The June slowdown in Houston was sharper than what might have been expected based on signs of a tightening labor market, supply chain disruptions and rising input prices. Other data for June such as Homebase, local leading indicators like the Houston Purchasing Managers and leading indexes, and the Texas Manufacturing and Service Sector outlook surveys logged only modest weakening of employment indicators, if any. June output and revenue growth were also healthy in industry surveys.

Regional payroll jobs data will be subject to several revisions, including early benchmarking in the coming weeks.

Oil and Gas

Benchmark West Texas Intermediate crude oil prices reached their highest point since 2014 in July, averaging over $72 per barrel (Chart 5). The improvement is more striking in Midland—closer to the wellheads of the Permian Basin—where oil and gas producers have spent most of the last six years selling crude at a discount due to insufficient takeaway capacity.

Chart 5

Typically, a change in the price of oil is followed by a change in drilling activity about three months later. However, the increase in drilling and completion activity this year has been relatively muted given the run-up in oil prices. Firms have instead prioritized increased returns for investors, deleveraging, and mergers and acquisition activity over highly leveraged production growth.

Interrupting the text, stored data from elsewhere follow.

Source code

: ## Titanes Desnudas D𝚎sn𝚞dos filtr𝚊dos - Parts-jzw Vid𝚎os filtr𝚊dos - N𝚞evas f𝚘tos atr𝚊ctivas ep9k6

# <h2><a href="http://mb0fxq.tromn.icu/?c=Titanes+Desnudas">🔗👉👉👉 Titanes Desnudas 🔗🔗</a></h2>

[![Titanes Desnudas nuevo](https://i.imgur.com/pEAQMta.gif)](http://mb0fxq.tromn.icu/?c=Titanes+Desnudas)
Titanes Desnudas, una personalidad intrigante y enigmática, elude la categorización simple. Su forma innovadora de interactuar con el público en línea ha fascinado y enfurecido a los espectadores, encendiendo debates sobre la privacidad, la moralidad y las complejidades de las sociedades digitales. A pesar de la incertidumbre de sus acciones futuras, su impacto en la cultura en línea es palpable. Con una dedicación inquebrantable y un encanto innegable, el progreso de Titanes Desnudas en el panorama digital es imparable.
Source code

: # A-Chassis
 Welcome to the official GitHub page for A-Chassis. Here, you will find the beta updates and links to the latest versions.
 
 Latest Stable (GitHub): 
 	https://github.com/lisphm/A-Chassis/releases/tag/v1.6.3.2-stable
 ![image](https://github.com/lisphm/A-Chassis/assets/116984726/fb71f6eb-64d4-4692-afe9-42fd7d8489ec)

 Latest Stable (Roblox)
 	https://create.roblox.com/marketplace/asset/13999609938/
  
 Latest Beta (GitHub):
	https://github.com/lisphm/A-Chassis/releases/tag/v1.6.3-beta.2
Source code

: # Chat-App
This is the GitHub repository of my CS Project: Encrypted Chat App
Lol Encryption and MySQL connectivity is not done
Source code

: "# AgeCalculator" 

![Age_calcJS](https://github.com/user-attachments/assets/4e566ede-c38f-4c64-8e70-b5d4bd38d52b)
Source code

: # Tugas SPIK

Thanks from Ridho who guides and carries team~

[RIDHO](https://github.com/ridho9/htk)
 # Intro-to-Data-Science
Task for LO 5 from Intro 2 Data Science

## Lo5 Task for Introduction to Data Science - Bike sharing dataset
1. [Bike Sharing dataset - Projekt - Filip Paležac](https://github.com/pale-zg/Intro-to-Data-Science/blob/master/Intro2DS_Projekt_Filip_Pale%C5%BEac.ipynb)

This “capital discipline” amid strong pricing on the heels of the pandemic oil bust and a pair of bankruptcy cycles from 2015 to 2016 and in 2020 has helped transform energy-sector returns from one of the worst performing in the S&P 500 this past decade into the best performing sector year to date in 2021.

In prior oil busts, it took about one year for mining jobs—including manufacturing and other related professional, technical and scientific services—to stabilize once the price of oil bottomed. By spring 2021, industry payrolls had stabilized, but data for June show a slight decline in jobs despite the rising rig count and high oil prices.

Single-Family Housing

Home sales in Houston are booming due to low interest rates and other factors like shifts in preferences during the pandemic. In second quarter 2021, 28,015 homes were sold in the Houston area, or nearly 9 sales per 1,000 employed people in the region (Chart 6). That is an 11.9 percent increase over the 2006 peak during the housing boom.

Chart 6

Limited construction the past decade, high demand over the past year and a record-low number of houses listed for sale have helped push existing-home inventories—the number of sales divided by the number of homes listed for sale each month—to a record-low average of 1.5 months of supply in second quarter 2021.

Tight supplies and high demand are driving near-record home-price appreciation. The median price of homes in Houston was $296,792 in second quarter 2021—a nearly 12 percent annualized two-quarter increase. The record growth rate by this measure was 15.4 percent in both second quarter 2013 and fourth quarter 2020.

NOTE: Data may not match previously published numbers due to revisions.